**Work item**
Print the data exactly as it is given, please.

**Dataset entries**
/---
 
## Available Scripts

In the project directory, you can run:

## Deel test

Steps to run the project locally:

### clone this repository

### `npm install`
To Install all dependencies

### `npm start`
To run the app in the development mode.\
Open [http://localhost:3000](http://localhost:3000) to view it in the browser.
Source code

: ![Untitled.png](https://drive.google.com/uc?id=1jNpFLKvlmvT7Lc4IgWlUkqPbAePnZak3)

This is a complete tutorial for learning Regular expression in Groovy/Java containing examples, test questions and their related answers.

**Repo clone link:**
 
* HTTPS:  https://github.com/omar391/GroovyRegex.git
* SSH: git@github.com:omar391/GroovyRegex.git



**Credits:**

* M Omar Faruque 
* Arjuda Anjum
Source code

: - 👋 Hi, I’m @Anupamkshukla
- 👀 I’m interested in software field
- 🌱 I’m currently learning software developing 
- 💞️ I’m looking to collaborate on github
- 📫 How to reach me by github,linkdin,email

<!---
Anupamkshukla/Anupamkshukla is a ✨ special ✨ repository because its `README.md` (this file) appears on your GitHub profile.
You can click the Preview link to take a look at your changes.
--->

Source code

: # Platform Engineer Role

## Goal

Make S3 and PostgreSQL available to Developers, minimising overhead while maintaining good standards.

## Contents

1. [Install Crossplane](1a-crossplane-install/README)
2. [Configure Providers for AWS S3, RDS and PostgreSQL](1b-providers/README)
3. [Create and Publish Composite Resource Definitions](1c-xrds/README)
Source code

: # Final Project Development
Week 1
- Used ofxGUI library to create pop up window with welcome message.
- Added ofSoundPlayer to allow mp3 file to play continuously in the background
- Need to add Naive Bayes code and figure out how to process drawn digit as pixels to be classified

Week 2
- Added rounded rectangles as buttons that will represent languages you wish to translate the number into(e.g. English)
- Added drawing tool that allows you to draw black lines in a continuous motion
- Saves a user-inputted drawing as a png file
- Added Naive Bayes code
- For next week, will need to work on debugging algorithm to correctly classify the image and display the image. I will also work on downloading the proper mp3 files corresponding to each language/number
\---
**Task solution**
## Available Scripts

In the project directory, you can run:

## Deel test

Steps to run the project locally:

### clone this repository

### `npm install`
To Install all dependencies

### `npm start`
To run the app in the development mode.\
Open [http://localhost:3000](http://localhost:3000) to view it in the browser.
Source code

: ![Untitled.png](https://drive.google.com/uc?id=1jNpFLKvlmvT7Lc4IgWlUkqPbAePnZak3)

This is a complete tutorial for learning Regular expression in Groovy/Java containing examples, test questions and their related answers.

**Repo clone link:**
 
* HTTPS:  https://github.com/omar391/GroovyRegex.git
* SSH: git@github.com:omar391/GroovyRegex.git



**Credits:**

* M Omar Faruque 
* Arjuda Anjum
Source code

: - 👋 Hi, I’m @Anupamkshukla
- 👀 I’m interested in software field
- 🌱 I’m currently learning software developing 
- 💞️ I’m looking to collaborate on github
- 📫 How to reach me by github,linkdin,email

<!---
Anupamkshukla/Anupamkshukla is a ✨ special ✨ repository because its `README.md` (this file) appears on your GitHub profile.
You can click the Preview link to take a look at your changes.
--->

Source code

: # Platform Engineer Role

## Goal

Make S3 and PostgreSQL available to Developers, minimising overhead while maintaining good standards.

## Contents

1. [Install Crossplane](1a-crossplane-install/README)
2. [Configure Providers for AWS S3, RDS and PostgreSQL](1b-providers/README)
3. [Create and Publish Composite Resource Definitions](1c-xrds/README)
Source code

: # Final Project Development
Week 1
- Used ofxGUI library to create pop up window with welcome message.
- Added ofSoundPlayer to allow mp3 file to play continuously in the background
- Need to add Naive Bayes code and figure out how to process drawn digit as pixels to be classified

Week 2
- Added rounded rectangles as buttons that will represent languages you wish to translate the number into(e.g. English)
- Added drawing tool that allows you to draw black lines in a continuous motion
- Saves a user-inputted drawing as a png file
- Added Naive Bayes code
- For next week, will need to work on debugging algorithm to correctly classify the image and display the image. I will also work on downloading the proper mp3 files corresponding to each language/number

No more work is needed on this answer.